Standalone Debian Package Install#

System Requirements#

Before installing the AMD GPU Metrics Exporter, you need to install the following:

  • Operating System: Ubuntu 22.04 or Ubuntu 24.04

  • ROCm Version: 6.3.x (specific to each .deb pkg)

Each Debian package release of the Standalone Metrics Exporter is dependent on a specific version of the ROCm amdgpu driver. Please see table below for more information:

Metrics Exporter Debian Version

ROCm Version

AMDGPU Driver Version

amdgpu-exporter-1.2.0

ROCm 6.3.x

6.10.5

Installation#

Step 1: Install System Prerequisites#

  1. Update the system:

    sudo apt update
    sudo apt install "linux-headers-$(uname -r)" "linux-modules-extra-$(uname -r)"
    
  2. Add user to required groups:

    sudo usermod -a -G render,video $LOGNAME
    

Step 2: Install AMDGPU Driver#

Note

For the most up-to-date information on installing dkms drivers please see the ROCm Install Quick Start page. The below instructions are the most current instructions as of ROCm 6.2.4.

  1. Download the driver from the Radeon repository (repo.radeon.com) for your operating system. For example if you want to get the latest ROCm 6.3.4 drivers for Ubuntu 22.04 you would run the following command:

    wget https://repo.radeon.com/amdgpu-install/6.3.4/ubuntu/jammy/amdgpu-install_6.3.60304-1_all.deb
    

    Please note that the above url will be different depending on what version of the drivers you will be installing and type of Operating System you are using.

  2. Install the driver:

    sudo apt install ./amdgpu-install_6.3.60304-1_all.deb
    sudo apt update
    amdgpu-install --usecase=dkms
    
  3. Load the driver module:

    sudo modprobe amdgpu
    

Step 3: Install the APT Prerequisites for Metrics Exporter#

  1. Update the package list and install necessary tools, keyrings and keys:

    # Install necessary tools
    sudo apt update
    sudo apt install vim wget gpg
    
    # Create the keyrings directory with the appropriate permissions:
    sudo mkdir --parents --mode=0755 /etc/apt/keyrings
    
    # Download the ROCm GPG key and add it to the keyrings:
    wget https://repo.radeon.com/rocm/rocm.gpg.key -O - | gpg --dearmor | sudo tee /etc/apt/keyrings/rocm.gpg > /dev/null
    
  2. Edit the sources list to add the Device Metrics Exporter repository:

    For Ubuntu 22.04, add the following line:

    deb [arch=amd64 signed-by=/etc/apt/keyrings/rocm.gpg] https://repo.radeon.com/device-metrics-exporter/apt/1.2.0 jammy main
    

    For Ubuntu 24.04, add the following line:

    deb [arch=amd64 signed-by=/etc/apt/keyrings/rocm.gpg] https://repo.radeon.com/device-metrics-exporter/apt/1.2.0 noble main
    
  3. Update the package list again:

    sudo apt update
    

Step 4: Install the Prerequisites for Metrics Exporter#

  1. Install the Device Metrics Exporter:

    sudo apt install amdgpu-exporter
    
  2. Enable and start services:

    sudo systemctl enable amd-metrics-exporter.service
    sudo systemctl start amd-metrics-exporter.service
    
  3. Check service status:

    sudo systemctl status amd-metrics-exporter.service
    

Metrics Exporter Default Settings#

  • Metrics endpoint: http://localhost:5000/metrics

  • Configuration file: /etc/metrics/config.json

  • GPU Agent port (default): 50061

The Exporter HTTP port is configurable via the ServerPort field in the configuration file.

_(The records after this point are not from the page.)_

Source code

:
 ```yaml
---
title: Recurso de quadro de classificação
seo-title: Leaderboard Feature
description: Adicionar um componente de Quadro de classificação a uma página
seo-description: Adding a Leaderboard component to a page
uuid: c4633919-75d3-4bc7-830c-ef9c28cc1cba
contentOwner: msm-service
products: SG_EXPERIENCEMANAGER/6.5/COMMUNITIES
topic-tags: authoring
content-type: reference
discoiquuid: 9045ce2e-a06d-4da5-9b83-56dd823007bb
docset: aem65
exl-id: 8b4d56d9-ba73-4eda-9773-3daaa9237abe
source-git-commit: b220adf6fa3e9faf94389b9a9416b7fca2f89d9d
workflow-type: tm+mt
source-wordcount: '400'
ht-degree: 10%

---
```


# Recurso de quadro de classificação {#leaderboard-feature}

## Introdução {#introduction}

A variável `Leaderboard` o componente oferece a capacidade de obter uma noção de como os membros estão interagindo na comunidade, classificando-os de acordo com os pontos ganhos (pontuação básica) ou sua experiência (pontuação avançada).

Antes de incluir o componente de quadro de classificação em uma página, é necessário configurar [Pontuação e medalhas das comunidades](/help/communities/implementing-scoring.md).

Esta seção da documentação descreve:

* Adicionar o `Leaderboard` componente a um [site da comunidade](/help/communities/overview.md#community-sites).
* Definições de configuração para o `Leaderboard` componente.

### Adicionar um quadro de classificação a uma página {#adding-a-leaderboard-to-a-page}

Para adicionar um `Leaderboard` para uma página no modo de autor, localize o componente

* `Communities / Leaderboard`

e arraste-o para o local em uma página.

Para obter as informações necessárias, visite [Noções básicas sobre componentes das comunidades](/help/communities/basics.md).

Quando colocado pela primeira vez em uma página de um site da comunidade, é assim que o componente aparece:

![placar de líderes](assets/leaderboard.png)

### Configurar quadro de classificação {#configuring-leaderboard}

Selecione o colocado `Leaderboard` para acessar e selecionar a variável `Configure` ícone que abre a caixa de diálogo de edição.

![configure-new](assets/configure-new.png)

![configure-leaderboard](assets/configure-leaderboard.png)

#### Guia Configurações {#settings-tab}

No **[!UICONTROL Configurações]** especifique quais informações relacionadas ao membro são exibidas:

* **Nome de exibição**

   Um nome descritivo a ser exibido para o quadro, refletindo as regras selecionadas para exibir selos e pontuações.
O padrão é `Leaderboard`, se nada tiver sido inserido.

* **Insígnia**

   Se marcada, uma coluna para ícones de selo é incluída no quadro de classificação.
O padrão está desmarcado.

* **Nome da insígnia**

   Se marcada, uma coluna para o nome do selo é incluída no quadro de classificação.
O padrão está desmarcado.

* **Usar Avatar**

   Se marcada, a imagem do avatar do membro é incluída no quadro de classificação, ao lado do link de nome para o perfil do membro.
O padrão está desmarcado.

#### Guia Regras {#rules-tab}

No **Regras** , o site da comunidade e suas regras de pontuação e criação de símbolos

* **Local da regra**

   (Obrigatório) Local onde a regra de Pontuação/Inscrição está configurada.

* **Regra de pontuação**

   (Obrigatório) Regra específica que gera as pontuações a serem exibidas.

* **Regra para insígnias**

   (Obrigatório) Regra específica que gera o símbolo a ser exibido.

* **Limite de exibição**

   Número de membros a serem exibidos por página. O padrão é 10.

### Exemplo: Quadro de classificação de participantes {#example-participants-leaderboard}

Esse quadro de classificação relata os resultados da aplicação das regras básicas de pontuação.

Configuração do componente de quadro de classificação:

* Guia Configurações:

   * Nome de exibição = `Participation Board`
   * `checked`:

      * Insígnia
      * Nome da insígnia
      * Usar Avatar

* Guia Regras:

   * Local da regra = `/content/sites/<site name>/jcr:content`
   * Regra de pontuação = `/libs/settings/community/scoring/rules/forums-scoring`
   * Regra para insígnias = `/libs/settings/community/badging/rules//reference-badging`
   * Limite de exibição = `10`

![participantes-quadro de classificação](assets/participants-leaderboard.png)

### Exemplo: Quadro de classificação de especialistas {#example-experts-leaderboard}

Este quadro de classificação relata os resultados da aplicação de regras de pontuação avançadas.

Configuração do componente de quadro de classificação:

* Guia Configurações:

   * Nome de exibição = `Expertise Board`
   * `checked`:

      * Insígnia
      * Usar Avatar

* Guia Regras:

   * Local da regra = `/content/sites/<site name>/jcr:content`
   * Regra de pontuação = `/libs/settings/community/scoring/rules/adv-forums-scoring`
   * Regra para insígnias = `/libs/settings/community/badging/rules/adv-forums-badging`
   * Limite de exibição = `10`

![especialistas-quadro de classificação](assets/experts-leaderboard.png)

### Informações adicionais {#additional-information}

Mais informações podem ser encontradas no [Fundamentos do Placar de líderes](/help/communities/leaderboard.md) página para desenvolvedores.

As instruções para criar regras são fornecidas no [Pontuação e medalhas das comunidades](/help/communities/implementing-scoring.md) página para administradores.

Metrics Exporter Custom Configuration#

Using a custom config.json#

If you need to customize ports or settings:

  1. Download a copy of the default config.json from the Metrics Exporter Repo. Note that you can change the path to save the config.json file into a different direct. Just be sure to also update the path in the server ExecStart command in step 3.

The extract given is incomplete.